• [Work instruction]: If a line in the entries includes "NormalTok", show that line.
════
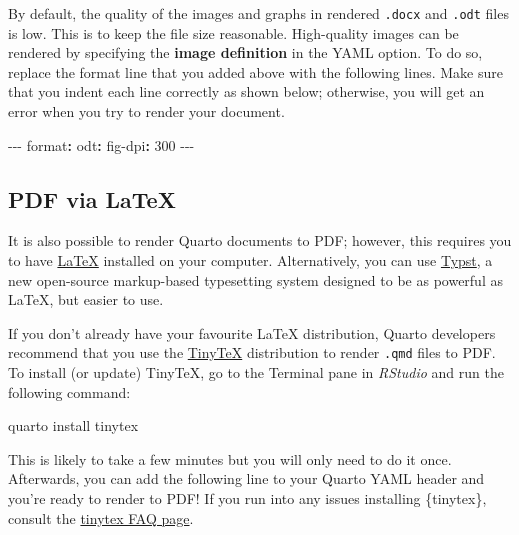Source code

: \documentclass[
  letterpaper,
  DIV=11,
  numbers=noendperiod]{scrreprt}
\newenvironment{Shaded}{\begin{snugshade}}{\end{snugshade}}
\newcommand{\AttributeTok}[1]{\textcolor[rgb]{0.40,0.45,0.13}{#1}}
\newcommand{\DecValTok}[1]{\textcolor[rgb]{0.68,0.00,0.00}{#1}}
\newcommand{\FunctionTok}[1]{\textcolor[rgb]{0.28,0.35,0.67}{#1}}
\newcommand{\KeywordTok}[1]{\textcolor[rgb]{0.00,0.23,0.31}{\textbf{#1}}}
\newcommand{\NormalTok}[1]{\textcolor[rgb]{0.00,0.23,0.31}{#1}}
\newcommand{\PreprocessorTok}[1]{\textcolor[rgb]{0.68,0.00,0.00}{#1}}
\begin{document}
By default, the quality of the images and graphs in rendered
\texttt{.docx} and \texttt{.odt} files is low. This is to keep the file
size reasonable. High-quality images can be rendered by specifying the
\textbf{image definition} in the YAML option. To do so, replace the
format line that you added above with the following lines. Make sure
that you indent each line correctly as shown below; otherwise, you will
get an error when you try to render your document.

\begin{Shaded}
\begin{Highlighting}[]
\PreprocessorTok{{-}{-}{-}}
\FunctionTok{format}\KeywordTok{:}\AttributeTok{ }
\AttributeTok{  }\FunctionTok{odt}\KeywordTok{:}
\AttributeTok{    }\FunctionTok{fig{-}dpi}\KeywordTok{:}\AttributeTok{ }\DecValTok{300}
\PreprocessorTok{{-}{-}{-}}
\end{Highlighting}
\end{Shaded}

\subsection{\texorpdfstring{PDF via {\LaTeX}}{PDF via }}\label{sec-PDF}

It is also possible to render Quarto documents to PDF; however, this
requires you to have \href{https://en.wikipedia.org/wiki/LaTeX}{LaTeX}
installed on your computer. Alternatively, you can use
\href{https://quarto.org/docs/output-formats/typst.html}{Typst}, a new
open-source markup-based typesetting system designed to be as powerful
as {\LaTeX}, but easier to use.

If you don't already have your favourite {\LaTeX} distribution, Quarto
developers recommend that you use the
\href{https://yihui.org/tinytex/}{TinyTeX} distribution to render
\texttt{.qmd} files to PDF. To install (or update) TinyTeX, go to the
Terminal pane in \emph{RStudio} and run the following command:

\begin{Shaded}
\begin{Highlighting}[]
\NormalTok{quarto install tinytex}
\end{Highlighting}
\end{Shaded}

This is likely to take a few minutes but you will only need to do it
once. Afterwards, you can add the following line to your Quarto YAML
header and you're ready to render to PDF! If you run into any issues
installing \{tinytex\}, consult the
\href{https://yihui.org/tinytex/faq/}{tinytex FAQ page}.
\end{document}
════
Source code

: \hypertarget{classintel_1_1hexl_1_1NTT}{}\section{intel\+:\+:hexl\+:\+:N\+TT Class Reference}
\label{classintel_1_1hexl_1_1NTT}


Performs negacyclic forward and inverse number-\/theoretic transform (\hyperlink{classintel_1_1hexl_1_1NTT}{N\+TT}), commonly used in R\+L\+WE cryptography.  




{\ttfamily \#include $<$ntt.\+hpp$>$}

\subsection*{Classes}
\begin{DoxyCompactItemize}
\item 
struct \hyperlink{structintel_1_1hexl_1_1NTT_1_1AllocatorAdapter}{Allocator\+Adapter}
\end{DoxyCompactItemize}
════
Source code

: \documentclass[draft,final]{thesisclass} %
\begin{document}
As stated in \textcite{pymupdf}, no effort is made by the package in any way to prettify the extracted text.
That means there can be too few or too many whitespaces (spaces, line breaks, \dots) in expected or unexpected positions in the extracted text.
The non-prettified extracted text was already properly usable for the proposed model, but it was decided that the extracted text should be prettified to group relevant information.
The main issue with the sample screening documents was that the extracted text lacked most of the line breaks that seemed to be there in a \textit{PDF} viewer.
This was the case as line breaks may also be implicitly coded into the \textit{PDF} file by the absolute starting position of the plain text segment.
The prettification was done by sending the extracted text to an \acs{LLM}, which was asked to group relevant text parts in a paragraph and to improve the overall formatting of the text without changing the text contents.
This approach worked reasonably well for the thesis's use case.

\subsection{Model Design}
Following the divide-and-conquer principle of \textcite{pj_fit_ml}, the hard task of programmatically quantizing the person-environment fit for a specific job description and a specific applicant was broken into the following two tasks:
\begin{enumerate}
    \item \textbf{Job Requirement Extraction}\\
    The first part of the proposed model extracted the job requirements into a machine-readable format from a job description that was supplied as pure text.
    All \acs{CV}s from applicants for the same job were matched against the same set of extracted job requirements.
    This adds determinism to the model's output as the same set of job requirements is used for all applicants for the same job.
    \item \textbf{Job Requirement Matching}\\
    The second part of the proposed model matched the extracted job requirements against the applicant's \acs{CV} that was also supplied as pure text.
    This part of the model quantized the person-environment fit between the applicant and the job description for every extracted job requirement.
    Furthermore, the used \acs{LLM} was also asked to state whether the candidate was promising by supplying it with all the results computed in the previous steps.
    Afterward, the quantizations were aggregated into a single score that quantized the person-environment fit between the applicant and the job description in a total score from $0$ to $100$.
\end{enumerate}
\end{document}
════
• [Answer section]:
\newcommand{\NormalTok}[1]{\textcolor[rgb]{0.00,0.23,0.31}{#1}}
\NormalTok{quarto install tinytex}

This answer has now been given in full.